Se è vero che tutto nasce nel lontano 1988 quando Fabio Picchi e il figlio Giulio si innamorano perdutamente di un piccolo ristorante di Kyoto, della cucina orientale in generale e cinese in particolare, è dal 2017 che accanto al Cibrèo trova posto un piccolo – appena 16 posti a sedere, di cui la metà al banco – un ristorante etnico dal sottotitolo “Tortelli e ravioli”, regno della commistione tra due mondi, la Toscana e il Giappone.
Che ci si trovi a cavallo tra due mondi è reso evidente da elementi visuali (la palamita essiccata che pende dal soffitto e il quadro che raffigura Ponte Vecchio), dalla compresenza di chef giapponesi e italiani, ma soprattutto da elementi olfattivi: nell’aria è facile distinguere i sentori classici della cucina nipponica, presentati nella loro forma più classica ma impreziositi da “contaminazioni” di materie prime rigorosamente toscane.
Niente lampredotto né la fiorentina in versione asiatica, quindi, quanto piuttosto alcuni capisaldi della cucina orientale – dal dashi al baozi fino al gyoza – rivisitati con incursioni nel Mugello o nel Casentino. Gli ingredienti toscani non vestono i panni giapponesi tout court, ma sono di volta in volta suggeriti, centellinati, accennati, inseriti con la maestria necessaria da creare un buon feeling tra i due mondi.
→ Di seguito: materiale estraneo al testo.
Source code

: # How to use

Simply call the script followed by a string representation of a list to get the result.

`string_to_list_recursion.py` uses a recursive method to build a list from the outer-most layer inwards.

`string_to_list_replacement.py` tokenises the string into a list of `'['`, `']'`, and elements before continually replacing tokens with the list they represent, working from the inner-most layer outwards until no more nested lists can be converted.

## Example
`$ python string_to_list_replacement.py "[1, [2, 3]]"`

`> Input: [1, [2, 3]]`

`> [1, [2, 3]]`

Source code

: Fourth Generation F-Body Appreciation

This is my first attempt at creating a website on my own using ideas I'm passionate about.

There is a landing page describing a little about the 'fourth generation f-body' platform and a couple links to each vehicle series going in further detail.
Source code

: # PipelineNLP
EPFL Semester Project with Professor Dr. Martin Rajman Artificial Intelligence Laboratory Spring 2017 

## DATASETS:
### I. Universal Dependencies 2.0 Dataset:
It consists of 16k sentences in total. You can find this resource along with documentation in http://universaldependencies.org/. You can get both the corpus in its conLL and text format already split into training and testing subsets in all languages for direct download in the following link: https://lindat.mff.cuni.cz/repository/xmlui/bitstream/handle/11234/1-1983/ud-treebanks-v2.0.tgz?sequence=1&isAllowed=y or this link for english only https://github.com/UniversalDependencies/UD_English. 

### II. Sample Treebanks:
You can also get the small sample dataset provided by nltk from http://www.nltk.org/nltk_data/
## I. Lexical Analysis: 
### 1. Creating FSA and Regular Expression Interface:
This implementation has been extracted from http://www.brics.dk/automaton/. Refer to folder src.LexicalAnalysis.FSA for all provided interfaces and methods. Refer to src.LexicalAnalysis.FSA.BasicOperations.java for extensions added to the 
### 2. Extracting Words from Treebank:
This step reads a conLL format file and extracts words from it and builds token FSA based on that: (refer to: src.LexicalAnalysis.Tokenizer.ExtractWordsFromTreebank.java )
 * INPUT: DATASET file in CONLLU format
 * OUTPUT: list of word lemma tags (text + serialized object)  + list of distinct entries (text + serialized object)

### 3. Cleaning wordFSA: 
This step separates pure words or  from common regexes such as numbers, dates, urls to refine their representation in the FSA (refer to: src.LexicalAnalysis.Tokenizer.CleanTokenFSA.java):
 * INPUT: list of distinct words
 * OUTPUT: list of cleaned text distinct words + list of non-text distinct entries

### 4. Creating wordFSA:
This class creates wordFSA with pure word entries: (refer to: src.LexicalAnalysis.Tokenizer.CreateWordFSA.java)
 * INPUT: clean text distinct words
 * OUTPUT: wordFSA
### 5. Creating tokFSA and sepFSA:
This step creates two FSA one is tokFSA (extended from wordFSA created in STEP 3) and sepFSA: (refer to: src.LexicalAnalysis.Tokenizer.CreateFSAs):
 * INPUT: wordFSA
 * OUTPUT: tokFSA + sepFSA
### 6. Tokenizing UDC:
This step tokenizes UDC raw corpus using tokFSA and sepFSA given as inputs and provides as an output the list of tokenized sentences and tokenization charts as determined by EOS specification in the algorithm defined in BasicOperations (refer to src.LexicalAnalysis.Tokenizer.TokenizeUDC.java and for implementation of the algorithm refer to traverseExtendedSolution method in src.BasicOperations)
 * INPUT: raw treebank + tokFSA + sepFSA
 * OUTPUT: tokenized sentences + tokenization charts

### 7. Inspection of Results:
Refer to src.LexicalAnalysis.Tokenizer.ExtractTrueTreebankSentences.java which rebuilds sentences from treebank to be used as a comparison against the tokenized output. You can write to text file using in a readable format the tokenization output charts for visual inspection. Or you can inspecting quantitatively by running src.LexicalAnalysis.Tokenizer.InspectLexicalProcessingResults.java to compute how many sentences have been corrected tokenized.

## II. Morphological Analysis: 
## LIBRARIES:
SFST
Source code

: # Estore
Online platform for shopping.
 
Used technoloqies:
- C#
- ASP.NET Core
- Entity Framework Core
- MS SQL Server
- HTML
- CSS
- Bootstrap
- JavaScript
È il caso del dashi, il classico brodo di pesce che al Ciblèo incontra le verdure tipiche della panzanella, o del baozi: il panino morbido ha sì la pancia di maiale (il Grigio del Casentino, mica uno qualsiasi) ma Fabio Picchi gli ha messo vicino un suo ketchup toscano a base di peperoni e un tocco di cocomero che bilancia croccantezza e freschezza. La stessa cura del dettaglio si nota dei Ravioli di Ryo (Maeizumi, lo chef) con farina di riso, anch’essi ripieni di maiale.
Particolarmente riuscito è poi il gyoza alla giapponese, con manzo, sedano, melanzane affumicate, paprika, zenzero e curcuma. Una vera esplosione di sapore a ogni boccone, con zenzero e paprika che si inseguono in bocca senza mai andare sopra le righe.
La cena al Ciblèo – prezzo fisso, 50 euro, e possibilità di scelta solo per i vini, le birre o il sakè in abbinamento – si conclude con il pollo al curry, altra digressione rispetto all’ortodossia giapponese, per raccontare la versione di Fabio Picchi di un cult della cucina asiatica. Dov’è la Toscana? Nel pollo mugellano e nell’olio Evo della fattoria di Capezzana, of course.